Юрский, надо отдать ему должное, признал мою правоту. Подарил свою пластинку на память с надписью «Правда, хорошо? А?» Несмотря на наши противоречия, отношусь к нему с подлинным уважением. Он искренне предан театру.
Когда соприкасаешься в будничной рабочей обстановке даже с выдающейся личностью, ощущение ее масштаба стирается. Тем более если это пожилой человек со своими недомоганиями и слабостями.
– Выключайте лампочки, экономьте электроэнергию, – ворчала Фаина Георгиевна.
Я смотрел на приготовленный костюмерами ее игровой костюм, понимая, что эти туфли и это платье займут свое почетное место в Театральном музее имени Бахрушина. Как все люди преклонного возраста, Раневская иногда капризничала, обижала ни в чем не повинных гримеров или костюмеров. А иногда, наоборот, щедро осыпала ласками. Могла, например, ни с того ни с сего подарить французские духи.
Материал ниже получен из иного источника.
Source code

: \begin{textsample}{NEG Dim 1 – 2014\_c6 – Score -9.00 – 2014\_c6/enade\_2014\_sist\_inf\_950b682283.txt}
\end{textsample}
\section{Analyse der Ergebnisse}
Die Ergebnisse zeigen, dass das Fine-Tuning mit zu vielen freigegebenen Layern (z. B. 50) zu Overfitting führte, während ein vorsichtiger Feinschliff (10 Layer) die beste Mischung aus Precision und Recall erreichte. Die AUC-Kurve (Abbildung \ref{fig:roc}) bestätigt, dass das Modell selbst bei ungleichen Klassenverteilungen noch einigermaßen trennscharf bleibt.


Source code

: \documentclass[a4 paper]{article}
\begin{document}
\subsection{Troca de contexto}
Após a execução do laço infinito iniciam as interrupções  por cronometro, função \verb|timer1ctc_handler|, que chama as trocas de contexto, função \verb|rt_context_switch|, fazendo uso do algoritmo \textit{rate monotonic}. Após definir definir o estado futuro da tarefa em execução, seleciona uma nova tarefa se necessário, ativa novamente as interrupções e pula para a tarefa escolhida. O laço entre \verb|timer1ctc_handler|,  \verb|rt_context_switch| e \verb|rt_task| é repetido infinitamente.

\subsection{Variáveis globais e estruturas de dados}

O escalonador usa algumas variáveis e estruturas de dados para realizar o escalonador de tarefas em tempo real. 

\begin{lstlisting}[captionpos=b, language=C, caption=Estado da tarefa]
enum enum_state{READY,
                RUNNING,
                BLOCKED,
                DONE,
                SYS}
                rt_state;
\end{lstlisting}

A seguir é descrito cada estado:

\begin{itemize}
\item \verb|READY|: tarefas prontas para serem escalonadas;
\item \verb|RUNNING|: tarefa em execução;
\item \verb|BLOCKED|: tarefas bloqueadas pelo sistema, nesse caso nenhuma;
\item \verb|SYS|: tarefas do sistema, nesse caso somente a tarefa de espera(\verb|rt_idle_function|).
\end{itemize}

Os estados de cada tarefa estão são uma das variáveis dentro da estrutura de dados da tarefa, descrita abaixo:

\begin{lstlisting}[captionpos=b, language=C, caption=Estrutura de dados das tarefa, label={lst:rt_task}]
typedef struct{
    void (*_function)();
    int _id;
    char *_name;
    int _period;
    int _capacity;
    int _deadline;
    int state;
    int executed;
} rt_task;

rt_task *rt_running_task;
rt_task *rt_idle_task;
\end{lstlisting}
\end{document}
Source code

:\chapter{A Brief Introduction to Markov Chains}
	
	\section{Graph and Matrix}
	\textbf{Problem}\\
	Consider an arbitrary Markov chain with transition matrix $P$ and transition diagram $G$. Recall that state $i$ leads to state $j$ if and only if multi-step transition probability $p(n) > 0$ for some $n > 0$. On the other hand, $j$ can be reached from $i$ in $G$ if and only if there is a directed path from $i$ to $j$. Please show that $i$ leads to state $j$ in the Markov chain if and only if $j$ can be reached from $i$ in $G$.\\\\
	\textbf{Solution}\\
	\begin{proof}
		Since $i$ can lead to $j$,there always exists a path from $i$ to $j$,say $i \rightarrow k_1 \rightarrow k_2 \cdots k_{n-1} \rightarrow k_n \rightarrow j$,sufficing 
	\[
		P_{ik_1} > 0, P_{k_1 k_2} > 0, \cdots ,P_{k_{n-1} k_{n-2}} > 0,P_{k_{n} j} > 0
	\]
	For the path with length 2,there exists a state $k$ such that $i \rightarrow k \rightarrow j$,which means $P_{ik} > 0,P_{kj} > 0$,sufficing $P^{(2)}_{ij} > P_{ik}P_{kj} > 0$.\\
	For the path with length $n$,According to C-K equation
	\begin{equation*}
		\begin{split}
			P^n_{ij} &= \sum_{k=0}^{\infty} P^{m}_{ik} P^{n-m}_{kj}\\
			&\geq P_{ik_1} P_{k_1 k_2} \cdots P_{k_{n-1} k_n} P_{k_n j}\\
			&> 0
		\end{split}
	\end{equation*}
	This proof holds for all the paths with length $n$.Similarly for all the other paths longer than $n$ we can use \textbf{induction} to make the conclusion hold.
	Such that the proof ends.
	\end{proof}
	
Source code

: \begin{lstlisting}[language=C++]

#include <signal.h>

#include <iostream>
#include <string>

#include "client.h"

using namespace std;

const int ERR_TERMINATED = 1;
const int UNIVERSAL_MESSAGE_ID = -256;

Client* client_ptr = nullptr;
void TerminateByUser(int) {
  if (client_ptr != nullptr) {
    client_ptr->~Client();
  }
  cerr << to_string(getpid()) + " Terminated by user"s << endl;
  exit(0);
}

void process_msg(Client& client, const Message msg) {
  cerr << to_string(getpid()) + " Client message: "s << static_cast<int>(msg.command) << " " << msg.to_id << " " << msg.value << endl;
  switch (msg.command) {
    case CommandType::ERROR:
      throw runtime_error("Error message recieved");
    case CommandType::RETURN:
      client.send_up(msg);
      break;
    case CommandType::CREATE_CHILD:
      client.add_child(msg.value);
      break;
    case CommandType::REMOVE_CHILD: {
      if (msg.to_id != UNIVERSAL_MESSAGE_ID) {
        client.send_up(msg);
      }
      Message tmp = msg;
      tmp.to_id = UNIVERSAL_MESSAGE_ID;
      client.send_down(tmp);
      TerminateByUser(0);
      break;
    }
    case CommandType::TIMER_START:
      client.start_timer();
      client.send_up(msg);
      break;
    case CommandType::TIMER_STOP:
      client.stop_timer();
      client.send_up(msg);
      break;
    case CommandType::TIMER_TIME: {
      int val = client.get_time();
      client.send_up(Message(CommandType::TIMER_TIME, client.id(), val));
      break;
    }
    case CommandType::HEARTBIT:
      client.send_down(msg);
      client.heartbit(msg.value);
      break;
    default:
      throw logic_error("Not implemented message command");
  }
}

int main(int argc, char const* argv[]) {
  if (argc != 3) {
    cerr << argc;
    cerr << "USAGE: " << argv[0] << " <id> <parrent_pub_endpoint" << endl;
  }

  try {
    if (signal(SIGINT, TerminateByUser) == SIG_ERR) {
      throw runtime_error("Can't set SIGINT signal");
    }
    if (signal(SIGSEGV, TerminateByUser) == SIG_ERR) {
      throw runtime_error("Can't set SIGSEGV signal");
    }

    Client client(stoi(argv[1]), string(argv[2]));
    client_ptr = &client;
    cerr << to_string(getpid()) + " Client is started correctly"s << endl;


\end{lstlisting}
В принципе она была бессребреницей. Ее часто обманывали, писали письма с слезными просьбами, выпрашивая деньги, фактически обирали. Она не отказывала. Хотя сама получала оклад меньший, чем Плятт или Марецкая, обладавшие, как и она, статусом народного артиста СССР. Очевидно, то была своеобразная плата за полную отстраненность от социально-общественной жизни социалистического государства. Незадолго до ее ухода из жизни Юрский навестил ее в больнице и рассказывал, что она играет в смерть, в умирание. Может быть, это так и было. Мы тогда еще не осознавали, что теряем ее. Истинный артист не то чтобы все время играет, но до конца жестоко исследует себя, наблюдает, пытаясь прочувствовать суть вещей, так же как ученый, экспериментирующий на самом себе. Умерла она внезапно, когда ее везли на каталке в операционную. Похороны стали ее последним спектаклем, продолжением высокой трагедии и беспощадной иронии ее жизни. На торжественной панихиде чиновники обращались к ней «Фаина Григорьевна» – по паспорту, по документам; люди искусства говорили «Фаина Георгиевна», как называла она себя сама. Во дворе Донского крематория чудаковатый пожилой фотограф, пытаясь выразительно построить кадр похоронной процессии, пятился, пятился от нас со штативом и, наконец, рухнул в цветочную клумбу. Во время последних прощальных слов хороший артист и добрый человек Михаил Львов, пытаясь сдержать рыдания, повторял: «Фуфа, Фуфочка!..» И, не выдержав, разревелся, неожиданно выдохнув: «Да ну, на хрен!» Только брехливый пес Мальчик молчал у гроба. И это было высшим выражением его собачьего горя.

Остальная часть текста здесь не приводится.